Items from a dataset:
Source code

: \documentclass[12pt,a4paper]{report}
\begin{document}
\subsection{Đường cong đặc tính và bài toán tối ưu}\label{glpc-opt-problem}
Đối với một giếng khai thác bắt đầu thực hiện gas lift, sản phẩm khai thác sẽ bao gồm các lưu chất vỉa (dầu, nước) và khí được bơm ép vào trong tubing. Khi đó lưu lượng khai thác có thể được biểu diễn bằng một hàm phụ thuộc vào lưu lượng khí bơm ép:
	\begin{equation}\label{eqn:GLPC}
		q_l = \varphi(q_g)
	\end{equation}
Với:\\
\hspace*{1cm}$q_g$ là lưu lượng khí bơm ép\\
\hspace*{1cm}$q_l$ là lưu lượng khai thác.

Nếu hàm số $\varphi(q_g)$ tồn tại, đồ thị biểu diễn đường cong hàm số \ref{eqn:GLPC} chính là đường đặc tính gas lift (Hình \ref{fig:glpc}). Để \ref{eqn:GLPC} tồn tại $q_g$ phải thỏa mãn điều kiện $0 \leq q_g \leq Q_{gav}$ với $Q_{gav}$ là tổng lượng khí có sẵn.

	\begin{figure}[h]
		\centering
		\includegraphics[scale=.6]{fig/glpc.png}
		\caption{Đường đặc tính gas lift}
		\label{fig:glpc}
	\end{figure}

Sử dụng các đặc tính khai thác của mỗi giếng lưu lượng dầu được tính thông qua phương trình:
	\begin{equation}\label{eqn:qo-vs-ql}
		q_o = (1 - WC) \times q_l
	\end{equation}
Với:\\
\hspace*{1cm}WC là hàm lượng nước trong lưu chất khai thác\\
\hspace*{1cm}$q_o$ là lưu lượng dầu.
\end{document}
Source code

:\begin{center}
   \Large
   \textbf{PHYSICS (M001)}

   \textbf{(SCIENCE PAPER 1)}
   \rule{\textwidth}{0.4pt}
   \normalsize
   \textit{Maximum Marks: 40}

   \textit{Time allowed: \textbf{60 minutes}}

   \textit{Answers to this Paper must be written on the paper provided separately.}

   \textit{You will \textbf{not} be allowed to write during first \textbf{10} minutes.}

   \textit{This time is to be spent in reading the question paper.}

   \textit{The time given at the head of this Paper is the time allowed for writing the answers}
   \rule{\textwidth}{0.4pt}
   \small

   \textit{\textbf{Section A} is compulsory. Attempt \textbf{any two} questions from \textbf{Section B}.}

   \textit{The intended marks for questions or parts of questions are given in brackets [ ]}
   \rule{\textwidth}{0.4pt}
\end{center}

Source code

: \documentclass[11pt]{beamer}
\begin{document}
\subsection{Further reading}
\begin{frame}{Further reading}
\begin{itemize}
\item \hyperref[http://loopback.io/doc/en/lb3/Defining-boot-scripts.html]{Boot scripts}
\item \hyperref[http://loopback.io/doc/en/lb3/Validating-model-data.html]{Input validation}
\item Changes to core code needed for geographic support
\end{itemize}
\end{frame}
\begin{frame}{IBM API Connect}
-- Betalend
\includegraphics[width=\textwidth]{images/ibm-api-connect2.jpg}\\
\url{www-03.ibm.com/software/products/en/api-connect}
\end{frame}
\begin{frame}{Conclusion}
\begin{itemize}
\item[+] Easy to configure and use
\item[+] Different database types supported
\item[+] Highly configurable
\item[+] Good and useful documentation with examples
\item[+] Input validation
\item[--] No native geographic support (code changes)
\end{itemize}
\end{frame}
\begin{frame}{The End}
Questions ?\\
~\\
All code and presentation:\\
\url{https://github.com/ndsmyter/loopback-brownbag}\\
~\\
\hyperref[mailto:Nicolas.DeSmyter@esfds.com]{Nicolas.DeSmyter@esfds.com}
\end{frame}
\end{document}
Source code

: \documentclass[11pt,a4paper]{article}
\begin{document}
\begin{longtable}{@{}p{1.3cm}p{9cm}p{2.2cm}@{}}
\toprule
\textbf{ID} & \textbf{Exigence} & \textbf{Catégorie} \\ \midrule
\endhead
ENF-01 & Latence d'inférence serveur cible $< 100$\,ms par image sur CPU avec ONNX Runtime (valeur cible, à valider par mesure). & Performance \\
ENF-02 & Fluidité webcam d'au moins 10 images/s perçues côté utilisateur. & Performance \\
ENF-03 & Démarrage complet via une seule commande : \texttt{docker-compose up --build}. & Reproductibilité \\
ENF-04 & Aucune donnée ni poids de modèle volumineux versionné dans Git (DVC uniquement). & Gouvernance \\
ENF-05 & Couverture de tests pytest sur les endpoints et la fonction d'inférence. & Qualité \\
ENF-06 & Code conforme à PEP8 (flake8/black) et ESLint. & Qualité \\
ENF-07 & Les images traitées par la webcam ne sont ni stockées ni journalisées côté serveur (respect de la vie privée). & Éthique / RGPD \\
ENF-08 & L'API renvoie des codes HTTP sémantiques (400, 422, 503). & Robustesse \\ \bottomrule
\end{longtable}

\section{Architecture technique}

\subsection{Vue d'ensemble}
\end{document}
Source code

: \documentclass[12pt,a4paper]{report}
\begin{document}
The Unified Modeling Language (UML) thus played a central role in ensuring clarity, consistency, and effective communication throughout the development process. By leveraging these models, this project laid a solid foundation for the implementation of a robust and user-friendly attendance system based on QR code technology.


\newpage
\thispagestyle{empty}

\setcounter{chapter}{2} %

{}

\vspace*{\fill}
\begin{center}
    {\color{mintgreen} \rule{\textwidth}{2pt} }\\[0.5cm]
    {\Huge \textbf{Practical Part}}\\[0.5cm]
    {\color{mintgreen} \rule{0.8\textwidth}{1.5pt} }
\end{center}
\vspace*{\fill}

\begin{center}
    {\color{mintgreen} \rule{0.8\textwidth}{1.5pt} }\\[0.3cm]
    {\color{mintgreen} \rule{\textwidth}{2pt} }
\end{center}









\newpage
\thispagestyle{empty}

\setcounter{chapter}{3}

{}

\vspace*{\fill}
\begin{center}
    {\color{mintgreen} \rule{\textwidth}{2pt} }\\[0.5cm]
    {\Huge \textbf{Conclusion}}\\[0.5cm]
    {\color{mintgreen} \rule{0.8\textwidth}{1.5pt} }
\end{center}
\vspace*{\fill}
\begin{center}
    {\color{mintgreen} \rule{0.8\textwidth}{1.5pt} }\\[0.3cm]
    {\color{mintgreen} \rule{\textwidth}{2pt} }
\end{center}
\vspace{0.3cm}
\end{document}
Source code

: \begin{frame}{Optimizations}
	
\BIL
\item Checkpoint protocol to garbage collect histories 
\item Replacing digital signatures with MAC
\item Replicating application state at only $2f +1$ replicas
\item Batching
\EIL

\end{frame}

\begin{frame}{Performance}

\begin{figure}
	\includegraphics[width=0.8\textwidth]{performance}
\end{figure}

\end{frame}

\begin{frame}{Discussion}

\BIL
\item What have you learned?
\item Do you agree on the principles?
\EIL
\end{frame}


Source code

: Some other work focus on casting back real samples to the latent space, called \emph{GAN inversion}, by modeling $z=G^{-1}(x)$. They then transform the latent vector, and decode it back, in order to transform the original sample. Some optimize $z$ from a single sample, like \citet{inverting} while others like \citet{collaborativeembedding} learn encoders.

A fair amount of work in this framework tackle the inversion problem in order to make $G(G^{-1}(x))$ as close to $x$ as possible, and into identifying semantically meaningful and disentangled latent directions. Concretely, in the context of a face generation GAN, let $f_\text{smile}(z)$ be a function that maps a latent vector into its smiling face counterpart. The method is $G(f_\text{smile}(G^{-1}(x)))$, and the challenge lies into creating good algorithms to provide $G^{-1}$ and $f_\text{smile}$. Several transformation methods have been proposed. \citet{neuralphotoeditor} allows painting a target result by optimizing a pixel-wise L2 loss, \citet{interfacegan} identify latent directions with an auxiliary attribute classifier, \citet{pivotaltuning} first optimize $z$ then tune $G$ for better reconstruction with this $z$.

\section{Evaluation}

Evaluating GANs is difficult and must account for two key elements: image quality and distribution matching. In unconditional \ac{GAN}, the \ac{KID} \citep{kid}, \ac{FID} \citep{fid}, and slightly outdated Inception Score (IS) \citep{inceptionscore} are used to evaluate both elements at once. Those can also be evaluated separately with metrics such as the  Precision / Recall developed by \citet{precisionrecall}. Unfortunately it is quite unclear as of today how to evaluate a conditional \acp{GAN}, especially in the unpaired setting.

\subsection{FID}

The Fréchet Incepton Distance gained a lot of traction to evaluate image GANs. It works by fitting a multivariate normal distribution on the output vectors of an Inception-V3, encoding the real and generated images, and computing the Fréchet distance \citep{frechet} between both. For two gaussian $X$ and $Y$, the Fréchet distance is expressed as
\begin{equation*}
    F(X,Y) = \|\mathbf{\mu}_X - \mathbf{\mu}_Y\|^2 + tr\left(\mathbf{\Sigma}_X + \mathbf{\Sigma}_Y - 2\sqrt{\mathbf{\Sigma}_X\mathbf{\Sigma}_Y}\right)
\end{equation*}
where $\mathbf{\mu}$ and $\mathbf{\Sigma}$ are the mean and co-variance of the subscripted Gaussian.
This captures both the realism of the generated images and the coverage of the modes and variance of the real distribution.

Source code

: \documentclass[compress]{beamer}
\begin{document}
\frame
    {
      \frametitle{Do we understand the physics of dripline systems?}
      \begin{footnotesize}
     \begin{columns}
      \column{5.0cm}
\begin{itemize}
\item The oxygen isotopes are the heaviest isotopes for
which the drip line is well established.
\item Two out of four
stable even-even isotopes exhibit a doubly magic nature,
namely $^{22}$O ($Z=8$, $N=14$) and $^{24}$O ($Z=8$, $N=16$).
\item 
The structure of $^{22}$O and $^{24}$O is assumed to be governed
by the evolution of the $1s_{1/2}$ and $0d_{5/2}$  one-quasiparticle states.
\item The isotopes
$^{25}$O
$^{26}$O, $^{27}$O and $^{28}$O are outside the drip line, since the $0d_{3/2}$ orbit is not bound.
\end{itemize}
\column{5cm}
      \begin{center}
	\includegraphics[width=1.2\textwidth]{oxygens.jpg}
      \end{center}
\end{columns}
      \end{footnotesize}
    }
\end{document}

• **Exercise prompt**:
A copy of each line in the data above that holds the string "textit" is needed.

• **Result of the task**:
   \textit{Maximum Marks: 40}
   \textit{Time allowed: \textbf{60 minutes}}
   \textit{Answers to this Paper must be written on the paper provided separately.}
   \textit{You will \textbf{not} be allowed to write during first \textbf{10} minutes.}
   \textit{This time is to be spent in reading the question paper.}
   \textit{The time given at the head of this Paper is the time allowed for writing the answers}
   \textit{\textbf{Section A} is compulsory. Attempt \textbf{any two} questions from \textbf{Section B}.}
   \textit{The intended marks for questions or parts of questions are given in brackets [ ]}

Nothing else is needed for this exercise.